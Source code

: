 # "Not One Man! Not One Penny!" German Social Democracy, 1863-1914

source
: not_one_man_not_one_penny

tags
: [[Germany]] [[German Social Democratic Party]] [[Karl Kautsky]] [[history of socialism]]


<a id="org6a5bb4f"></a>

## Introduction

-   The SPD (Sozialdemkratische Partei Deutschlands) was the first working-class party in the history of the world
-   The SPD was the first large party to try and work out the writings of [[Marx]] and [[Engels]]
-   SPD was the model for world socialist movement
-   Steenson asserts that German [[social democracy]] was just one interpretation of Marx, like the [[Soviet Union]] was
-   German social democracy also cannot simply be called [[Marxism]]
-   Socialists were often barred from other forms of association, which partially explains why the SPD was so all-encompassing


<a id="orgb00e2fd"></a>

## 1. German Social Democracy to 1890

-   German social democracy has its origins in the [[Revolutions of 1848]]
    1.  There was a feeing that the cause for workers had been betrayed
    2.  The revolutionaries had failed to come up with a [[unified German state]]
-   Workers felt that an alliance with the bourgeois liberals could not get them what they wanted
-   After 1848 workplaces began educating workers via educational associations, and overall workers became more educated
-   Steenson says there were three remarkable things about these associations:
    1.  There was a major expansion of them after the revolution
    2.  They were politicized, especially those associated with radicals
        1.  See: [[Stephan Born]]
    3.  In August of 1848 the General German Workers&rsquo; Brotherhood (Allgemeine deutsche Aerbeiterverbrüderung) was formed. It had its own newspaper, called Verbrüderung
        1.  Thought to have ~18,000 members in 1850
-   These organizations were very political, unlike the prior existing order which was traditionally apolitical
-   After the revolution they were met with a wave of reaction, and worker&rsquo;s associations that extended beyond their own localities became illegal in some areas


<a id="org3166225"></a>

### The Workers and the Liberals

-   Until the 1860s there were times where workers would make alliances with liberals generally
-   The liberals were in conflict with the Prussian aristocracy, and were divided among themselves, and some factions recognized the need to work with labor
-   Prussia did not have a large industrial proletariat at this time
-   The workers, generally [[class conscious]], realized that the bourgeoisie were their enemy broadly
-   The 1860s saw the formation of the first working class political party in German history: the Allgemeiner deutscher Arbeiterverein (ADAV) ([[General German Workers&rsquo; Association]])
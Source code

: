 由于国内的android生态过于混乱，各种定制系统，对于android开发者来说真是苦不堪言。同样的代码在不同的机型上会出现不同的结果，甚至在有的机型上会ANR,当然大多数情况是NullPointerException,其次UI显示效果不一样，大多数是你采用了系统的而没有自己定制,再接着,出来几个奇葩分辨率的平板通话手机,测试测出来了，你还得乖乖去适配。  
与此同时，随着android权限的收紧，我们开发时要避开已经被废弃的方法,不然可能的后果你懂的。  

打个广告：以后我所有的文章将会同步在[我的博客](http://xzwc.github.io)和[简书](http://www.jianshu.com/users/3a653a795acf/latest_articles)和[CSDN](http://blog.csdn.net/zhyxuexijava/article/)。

» **WHAT TO PRODUCE**: Where the data above reaches the line holding "[[Marx]] and [[Engels]]", begin printing, and stop after the line holding "be called [[Marxism]]". Each line must be reproduced exactly, with nothing else added.

» **TASK ANSWER**:
-   The SPD was the first large party to try and work out the writings of [[Marx]] and [[Engels]]
-   SPD was the model for world socialist movement
-   Steenson asserts that German [[social democracy]] was just one interpretation of Marx, like the [[Soviet Union]] was
-   German social democracy also cannot simply be called [[Marxism]]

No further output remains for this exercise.